No. vi.
There remains for us now to estimate the weight of Mr
Russell's testimony,—to examine the limitations under which it is to be
received,—and to reckon its bearing upon our inquiry.
It sounds paradoxical, but it is nevertheless true,
that the two most valuable conditions of historical evidence, as to the
present, are, absolute ignorance, or perfect knowledge, of the past. Not
that the two kinds of evidence bear in the same manner, or on the same
order of facts. Just as the man who sees for the first time some noble
landscape, perceives with vivid distinctness its broader masses of light
and shade, its more striking harmonies and contrasts of colour, its
leading lines and characteristic forms, but overlooks or even mistakes
many of its details; whilst the man who is familiar with it, remarks
rather its half-tints of colour and semitones of shade, follows lovingly
this ray of light into a nook where his eye has not been wont to
penetrate, observes the brighter green of yonder field, watches the
coming out in the sunlight of some distant rosiness of clover leas or
heathery hill-slopes, his memory often guessing for his eye, so that
indeed, through the very fulness of his knowledge, it often remains
doubtful to strangers where for him vision ends, and imagination
unconsciously supplies its place;—so it is with the aspects of a country
and its people. The man who knows both beforehand, and the man who knows
nothing of them, see equally well, but see quite different things. The
former looks from within; the latter from without. The latter dwells
generally on what is newest to him; the former on what is most familiar.
The latter often grossly mistakes what he sees, from not understanding
it. The former, from understanding so well, often imports the past into
the present, and fancies he sees what is not really to be seen, because
he has seen it hitherto, and thinks he must see it still.
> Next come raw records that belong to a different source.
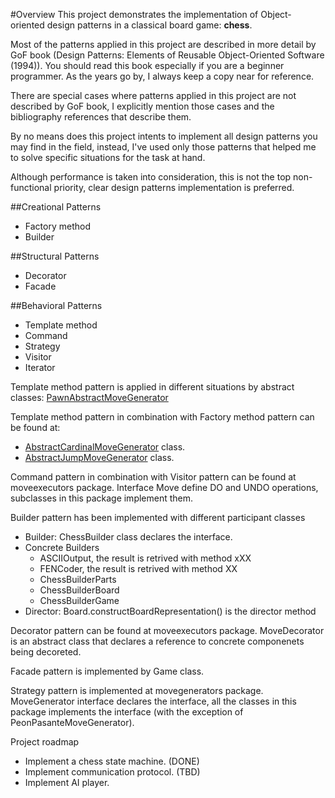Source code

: #Overview
This project demonstrates the implementation of Object-oriented design patterns in a classical board game: <b>chess</b>.

Most of the patterns applied in this project are described in more detail by GoF book (Design Patterns: Elements of Reusable Object-Oriented Software (1994)). You should read this book especially if you are a beginner programmer. As the years go by, I always keep a copy near for reference.

There are special cases where patterns applied in this project are not described by GoF book, I explicitly mention those cases and the bibliography references that describe them.

By no means does this project intents to implement all design patterns you may find in the field, instead, I've used only those patterns that helped me to solve specific situations for the task at hand.

Although performance is taken into consideration, this is not the top non-functional priority, clear design patterns implementation is preferred.

##Creational Patterns
- Factory method
- Builder

##Structural Patterns
- Decorator
- Facade

##Behavioral Patterns
- Template method
- Command
- Strategy
- Visitor
- Iterator

Template method pattern is applied in different situations by abstract classes: 
[PawnAbstractMoveGenerator](src/main/java/chess/pseudomovesgenerators/PawnAbstractMoveGenerator.java)


Template method pattern in combination with Factory method pattern can be found at:
- [AbstractCardinalMoveGenerator](src/main/java/chess/pseudomovesgenerators/AbstractCardinalMoveGenerator.java) class.
- [AbstractJumpMoveGenerator](src/main/java/chess/pseudomovesgenerators/AbstractJumpMoveGenerator.java) class. 

Command pattern in combination with Visitor pattern can be found at moveexecutors package. Interface Move define DO and UNDO operations, subclasses in this package implement them.

Builder pattern has been implemented with different participant classes
- Builder: ChessBuilder class declares the interface.
- Concrete Builders
  * ASCIIOutput, the result is retrived with method xXX
  * FENCoder, the result is retrived with method XX
  * ChessBuilderParts 
  * ChessBuilderBoard 
  * ChessBuilderGame
- Director: Board.constructBoardRepresentation() is the director method

Decorator pattern can be found at moveexecutors package. MoveDecorator is an abstract class that declares a reference to concrete componenets being decoreted.

Facade pattern is implemented by Game class.

Strategy pattern is implemented at movegenerators package. MoveGenerator interface declares the interface, all the classes in this package implements the interface (with the exception of PeonPasanteMoveGenerator). 

Project roadmap
- Implement a chess state machine. (DONE)
- Implement communication protocol. (TBD)
- Implement AI player.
Now, Mr Russell's evidence as to India has this great
quality of previous ignorance. He visibly knows less of the country and
its people than I trust is usual amongst barristers and LL. D. 's. He
somewhere speaks of Siva, the Destroyer-god of the Hindoo trinity, whose
obscene symbol denotes essentially his masculine character, as if he
were a female divinity. He is present at the festival of Kalee, Siva's
dread consort, without apparently knowing anything about her functions;
"the name of this idol is Kalee," is all he says. He evidently
confounds, more than once, Hindoo temples with Mussulman mosques. He
speaks of the "Brahmin Rajpoots," a phrase about as sensible as the
"Commoner Peers of England," or "Her Majesty's Horse Guards Foot,"—since
Brahmins and Rajpoots are two entirely distinct, and very often
antagonistic castes. He speaks of a "chuprassie," (messenger,) "engraved
with many fine flourishes of honour,"—confounding the man with his
badge, very much as if he had spoken of a ''ticket-porter in white
metal." All these marks of ignorance are, in fact, invaluable as
respects the weight of his evidence, so far as it depends upon Bight or
hearsay. For they shew clearly that we have before us no deep
Orientalist, no inveterate philo-Hindoo; that the writer must have
looked at India from a purely English, and not even Anglo-Indian point
of view. They shew clearly that he must have derived his information
only from English sources, or from or through natives so far Anglicised
as to speak our language. That the latter form an almost imperceptible
minority, except at the Presidencies, is well known. That Mr Russell's
opportunities of converse with them were extremely limited, is evident
from the fact, that he only spent a few days at Calcutta in the first
instance, and a few weeks (of which he gives no record) in the last,—his
servant Simon, the Roman Catholic convert, being the only one of the
class with whom he seems to have had continual familiar intercourse. And
not only were his sources of information thus almost exclusively
English, bat almost exclusively such as would carry no bias in favour of
the natives of India;—officials of either service; soldiers engaged in
quelling a rebellion, civilians in punishing it. Thus, whatever witness
he may bear against us or our rule in India, must come with tenfold
weight, as passing through the sieve of every natural, official, and
temporary prejudice which might hinder it from reaching us. Under such
circumstances, we dare not omit to notice that Mr Russell does not
record one single act of signal clemency on the part of an individual
European towards a native enemy, nor one of self-devotion for a native
ally, amidst so many of savage revenge, or callousness of heart; nor
yet, that in many places he hints at much more than he has told. Fearful
as it is to think of it, it is not too much to say, that for every act
of folly, oppression, cruelty, which he is thus able to record against
Englishmen, or the English rule, native evidence must be able to supply
a thousand ; whilst it is perfectly impossible for us even to conceive
the effects of any such act when seen from the point of view of the
native, of his sufferings, of his sympathies, of his prejudices, nor yet
those of a host of other acts, comparatively or even wholly innocent on
our part, which the gulf of race, religion, manners, renders oppressive
and even deadly,— like the stones in the fable, flung by children at
play, but fatal to the poor frogs down the well.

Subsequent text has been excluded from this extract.